After a 1950 operation on his back and a doctor-recommended move to San
Francisco, Patchen began to perform poetry live with jazz accompaniment,
touring widely but briefly with Charles Mingus, Dave Brubeck, Andre Previn,
Ally Ferguson, and Alan Neil. Patchen’s drifty free-verse voice is languid but
persistent over jangly, meandering jazz, recorded in clubs before another
bungled surgery led to greater trouble with his back, condemning him to bed
once more. His final years were spent relatively isolated as he further
developed his picture-poem experiments. “This Room, This Battlefield”
is an autobiographical work covered in cramped text, a perfect visual for his
condition. Patchen died in 1972, at age 60, in poverty and with obscurity
encroaching.

The slim audience for poetry is a tricky enough problem to
navigate during an author’s lifetime, more so after death when a poet is not
favored by academia. Though Patchen’s work is difficult to categorize, and
controversial in its anarchist themes, his works remain personal, immediate,
exhibiting a universal-ness close to the end of his life. Tones of anger,
protest, humor, and contemplation resolved into a compassionate identification
with all things. His own suffering birthed a sense of mystery and wonder about existence.
Some works are lofty, others state it simply: “In the long run/this is a
race where everybody ends up/in a tie, sorta.”

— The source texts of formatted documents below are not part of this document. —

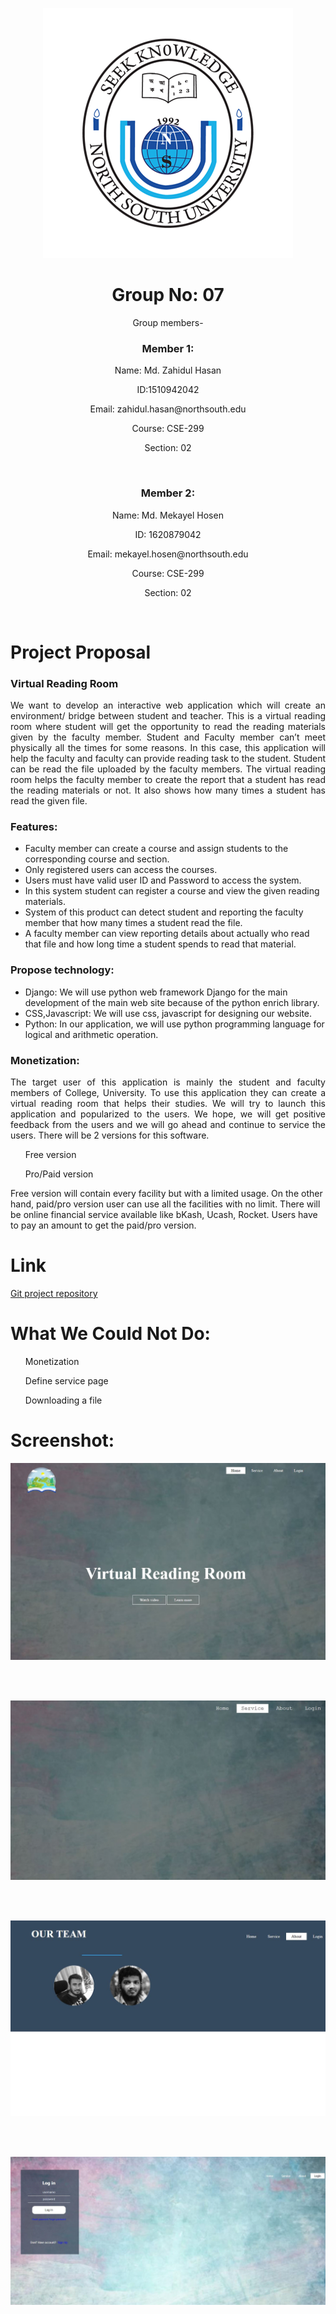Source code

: <p align="center">
<img src="Documentation/NSU-logo.png">
</p>

<h1 align="center">  Group No: 07 </h1>

<p align="center"> Group members- </p>

<h3 align="center"> Member 1: <br> </h3>
<p align="center"> Name: Md. Zahidul Hasan  <br> </p>
<p align="center"> ID:1510942042 <br> </p>
<p align="center"> Email: zahidul.hasan@northsouth.edu <br> </p>
<p align="center"> Course: CSE-299 <br> </p>
<p align="center"> Section: 02 <br> </p>
<br>
<h3 align="center"> Member 2: <br> </h3>
<p align="center"> Name: Md. Mekayel Hosen  <br> </p>
<p align="center"> ID: 1620879042 <br> </p>
<p align="center"> Email: mekayel.hosen@northsouth.edu <br> </p>
<p align="center"> Course: CSE-299 <br> </p>
<p align="center"> Section: 02 <br> </p>
<br>

# Project Proposal

### Virtual Reading Room

<p align="justify">We want to develop an interactive web application which will create an environment/ bridge between student and teacher. This is a virtual reading room where student will get the opportunity to read the reading materials   given by the faculty member. 
Student and Faculty member can’t meet physically all the times for some reasons. In this case, this application will help the faculty and faculty can provide reading task to the student. Student can be read the file uploaded by the faculty members. The virtual reading room helps the faculty member to create the report that a student has read the reading materials or not. It also shows how many times a student has read the given file.</p>

### Features:
* Faculty member can create a course and assign students to the corresponding course and section.
* Only registered users can access the courses.
* Users must have valid user ID and Password to access the system.
* In this system student can register a course and view the given reading materials.
* System of this product can detect student and reporting the faculty member that how many times a student read the file.
* A faculty member can view reporting details about actually who read that file and how long time a student spends to read that material.

### Propose technology:
* Django: We will use python web framework Django for the main development of the main web site because of the python enrich library.
* CSS,Javascript: We will use css, javascript for designing our website.
* Python: In our application, we will use python programming language for logical and arithmetic operation.



### Monetization:
<p align="justify">The target user of this application is mainly the student and faculty members of College, University. To use this application they can create a virtual reading room that helps their studies. We will try to launch this application and popularized to the users. We hope, we will get positive feedback from the users and we will go ahead and continue to service the users. There will be 2 versions for this software. <br>
<ul> Free version </ul>
<ul>	Pro/Paid version </ul>
Free version will contain every facility but with a limited usage. On the other hand, paid/pro version user can use all the facilities with no limit. There will be online financial service available like bKash, Ucash, Rocket. Users have to pay an amount to get the paid/pro version.
</p>

# Link
[Git project repository](https://github.com/th1rd/SU19CSE299S02G07NSU)

# What We Could Not Do:
<p align="justify"> 
<ul> Monetization </ul>
<ul> Define service page </ul>
<ul> Downloading a file </ul>
</p>

# Screenshot:

<p align="center">
<img src="ProjectCode/HTML Form/img/Screenshot/home.JPG">
</p> <br> <br>
<p align="center">
<img src="ProjectCode/HTML Form/img/Screenshot/service.JPG">
</p> <br> <br>
<p align="center">
<img src="ProjectCode/HTML Form/img/Screenshot/about.JPG">
</p> <br> <br>
<p align="center">
<img src="ProjectCode/HTML Form/img/Screenshot/login.JPG">
</p> <br> <br>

One if my favorite works in the show, a broadside in all neon colors, with a
large figure holding flowers and a bird, states what seemingly always needs to
be said: “I shall proclaim this international shut your big fat flapping
mouth week.” I think I would have liked this guy a great deal.

“An Astonished Eye: The Art of Kenneth Patchen”

Through January 5

Rare Books & Special Collections, Rush Rhees Library, University of
Rochester River Campus

Monday-Friday 9 a.m.-5 p.m., Saturday 11 a.m.-3 p.m.